[Lecture] Sanja Bojanić – New materiality and old syntax under the skin of Ed Atkins: Aesthetics and grammar of contemporary artistic languages (DigiLab)
🗓 October 10 🕒 17:00 CET 🔹 online
THE FUTURE OF AI: SOCIAL AND CULTURAL ASPECTS
Online lecture series
Sanja Bojanić (Academy of Applied Arts and Center for Advanced Studies Southeast Europe, University of Rijeka)
New materiality and old syntax under the skin of Ed Atkins:
Aesthetics and grammar of contemporary artistic languages
New elements of grammar in contemporary artistic expression include various forms of coding. Following the age-old scholastic postulate according to which “art is the right reason of things to be made,” I use the example of Ed Atkins’ art pieces, his“renders,” in particular from his 2016 work “Safe Conduct,” to first elaborate the elements of his artistic expression, and then present the reasons and particularities of grammar in creation: an artistic practice necessarily drawing on new technologies, and entire worlds of new devices that alter, modify, warp or straighten “the right reason of things to be made.”
Mapping the possibilities of new tools (CGI, AI, Facialschift Real Time, etc.) and their capacity to build new aesthetics, I identify what is irretrievably lost in the “old” artistic syntax, and how it survives and is reborn in this new creative process. The main challenge of Ed Atkins’ artistic practice is the “right reason” of the constitution and de/constitution of the meaning of things through an immaterial approach to their old materiality.
Sanja Bojanić is a researcher immersed in the philosophy of culture; media and queer studies, with an overarching commitment to comprehend contemporary forms of gender, racial, and class practices, which underpin social and affective inequalities specifically increased in the contemporary societal and political contexts.
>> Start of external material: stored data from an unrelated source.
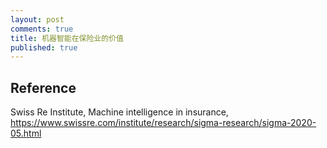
 ```yaml
---
layout: post
comments: true
title: 机器智能在保险业的价值
published: true
---
```





## Reference
Swiss Re Institute, Machine intelligence in insurance, https://www.swissre.com/institute/research/sigma-research/sigma-2020-05.html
She studied philosophy and tailored her interests at the University of Paris 8, where she obtained an M.A. in Hypermedia Studies at the Department of Science and Technology of Information, and an M.A. and Ph.D. at Centre d’Etudes féminines et d’etude de genre, a process that ultimately led to interdisciplinary research based on experimental artistic practices, queer studies, and particularities of Affect Theory. Her research and scientific work are fostered through various projects funded by EU Commission and private foundations. Author and editor of several books and manuals, she published over thirty peer-reviewed papers on topics related to her field of expertise.
This lecture is a part of The Future of AI: Social and Cultural Aspects online lecture series that brings international experts to discuss the philosophy of AI, AI and post-digital aesthetics, cultural impacts of AI, AI (in) art, non-human agency, AI-driven social transformations, and, more generally, our coexistence with AI and digital technologies in all aspects of daily life. The series is organized by the Digital Society Lab [DigLab] of the Institute for Philosophy and Social Theory.